Outsourcing motherhood

Jennifer, a strong advocate for stay-at-home mothering, sends me this article from the WSJ Online about Susan Whiting, a 50-year-old single CEO who recently adopted twins.
Being a CEO didn't quell her wish for a child, however, and she began considering adoption. She tracked down and talked to other single parents who had adopted children. She also spoke to her mother, sisters, brother and some cousins, with whom she is very close. "I was working very hard and had to think about the implications of adopting as a single working woman. I knew I was going to need a close support system," she says.

She went ahead and started the process, and six years later she learned she would be adopting twin babies, a girl and boy, "a special blessing" she says "because they have each other." She had an interim management team take charge at Nielsen the day the twins were born and took a six-week maternity leave.

More than many working parents, she can afford a lot of help, including a live-in baby nurse.
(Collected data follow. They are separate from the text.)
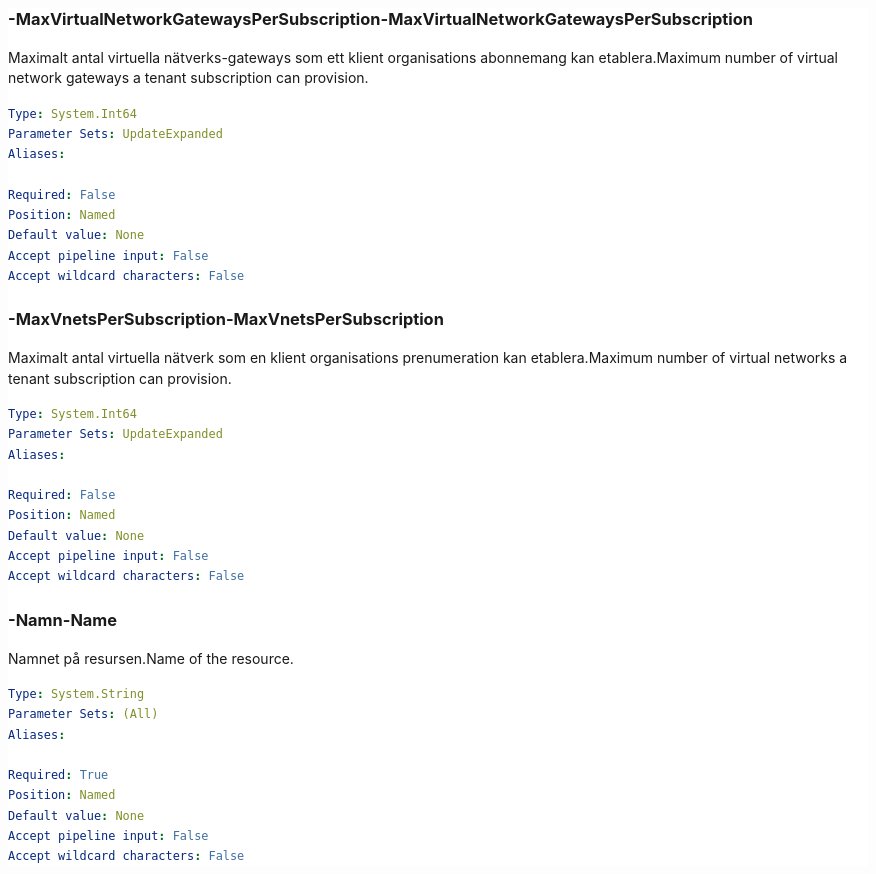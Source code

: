 ### <span data-ttu-id="75887-129">-MaxVirtualNetworkGatewaysPerSubscription</span><span class="sxs-lookup"><span data-stu-id="75887-129">-MaxVirtualNetworkGatewaysPerSubscription</span></span>
<span data-ttu-id="75887-130">Maximalt antal virtuella nätverks-gateways som ett klient organisations abonnemang kan etablera.</span><span class="sxs-lookup"><span data-stu-id="75887-130">Maximum number of virtual network gateways a tenant subscription can provision.</span></span>

```yaml
Type: System.Int64
Parameter Sets: UpdateExpanded
Aliases:

Required: False
Position: Named
Default value: None
Accept pipeline input: False
Accept wildcard characters: False

```

### <span data-ttu-id="75887-131">-MaxVnetsPerSubscription</span><span class="sxs-lookup"><span data-stu-id="75887-131">-MaxVnetsPerSubscription</span></span>
<span data-ttu-id="75887-132">Maximalt antal virtuella nätverk som en klient organisations prenumeration kan etablera.</span><span class="sxs-lookup"><span data-stu-id="75887-132">Maximum number of virtual networks a tenant subscription can provision.</span></span>

```yaml
Type: System.Int64
Parameter Sets: UpdateExpanded
Aliases:

Required: False
Position: Named
Default value: None
Accept pipeline input: False
Accept wildcard characters: False

```

### <span data-ttu-id="75887-133">-Namn</span><span class="sxs-lookup"><span data-stu-id="75887-133">-Name</span></span>
<span data-ttu-id="75887-134">Namnet på resursen.</span><span class="sxs-lookup"><span data-stu-id="75887-134">Name of the resource.</span></span>

```yaml
Type: System.String
Parameter Sets: (All)
Aliases:

Required: True
Position: Named
Default value: None
Accept pipeline input: False
Accept wildcard characters: False

```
Still she says she has a "new appreciation" of employees who juggle work and family. "I thought I was busy before but this is a new definition," she says.
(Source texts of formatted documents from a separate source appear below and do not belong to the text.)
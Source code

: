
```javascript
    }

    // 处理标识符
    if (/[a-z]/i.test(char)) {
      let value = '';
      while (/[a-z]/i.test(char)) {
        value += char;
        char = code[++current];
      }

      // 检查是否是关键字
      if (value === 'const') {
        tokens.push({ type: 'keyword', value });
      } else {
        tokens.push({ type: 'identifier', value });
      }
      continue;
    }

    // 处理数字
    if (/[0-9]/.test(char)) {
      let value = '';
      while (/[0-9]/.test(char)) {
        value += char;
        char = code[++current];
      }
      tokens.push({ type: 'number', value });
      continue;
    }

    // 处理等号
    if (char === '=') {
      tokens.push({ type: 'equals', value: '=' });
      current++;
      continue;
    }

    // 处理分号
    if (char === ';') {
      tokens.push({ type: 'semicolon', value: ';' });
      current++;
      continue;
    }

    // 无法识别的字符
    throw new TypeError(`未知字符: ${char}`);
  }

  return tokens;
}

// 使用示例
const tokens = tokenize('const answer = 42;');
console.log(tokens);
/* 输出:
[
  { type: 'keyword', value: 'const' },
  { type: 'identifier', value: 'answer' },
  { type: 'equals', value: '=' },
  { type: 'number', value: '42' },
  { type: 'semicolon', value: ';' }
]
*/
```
She limits breakfast meetings so she can be at home to feed her babies their morning bottles, and she returns home in time to give them their baths. She also tries to limit evening business events or schedules them after 7:30 when her children are usually asleep.

At work, she is delegating more and choosing between "what I can do and have to do," she says. But she stays connected to her staff 24/7. Over the holidays, which she spent with her family in Lake Geneva, Wis., where she was raised, she kept her BlackBerry on throughout.

She doesn't apologize for wanting to keep working. "It's a great time to be involved in a lot of initiatives I launched," she says.
Leaving aside the problematic aspects of expecting your newborn twins to provide support and companionship to each other because mommy's too busy working to be there, this seems to me a prime example of the trend of "outsourcing" motherhood. That's basically what women are doing when they put their kids into nine and ten hours a day of daycare or nannying. By giving up that much of your child's day to day existence, mothers are, for all intents and purposes, abdicating their responsibility over their child's personal and moral development in favor of whatever personal code the caregiver follows. What's most important to a person will come out in their interactions with others, and you can't expect that a childcare worker is not going to act on whatever values she holds to be true, whether it's Catholic teaching or a "dog-eat-dog" philosophy. And young children, who tend to accept what they are told by adults, and will also follow examples, soak that up.

I don't know why any woman who prizes her intelligence and education would abdicate her earliest and best chance to pass on her values and beliefs to her children. I don't see staying at home with my children as a waste of my education and talents, but rather as a chance to draw on that education to teach my daughters how to reason, how to make moral decisions, how to think well. How can I expect my children to accept and retain my religious beliefs if I don't take primary responsibility for passing them on?

There's no denying that staying at home with children can be a lonely and thankless job. That's why we have Jennifer to thank for creating Suburban CEO, a new site designed to help stay-at-home mothers maintain their sanity and find support from like-minded women. She offers some sharp insights on why it's so hard to be a stay-at-home mother today -- her analysis of the "Five Missing Pieces" is spot-on. Anyone who stays home with her children or is considering doing so should visit this site. After all, staying at home with our children is a great way to be involved with a lot of the initiatives we've launched, isn't it?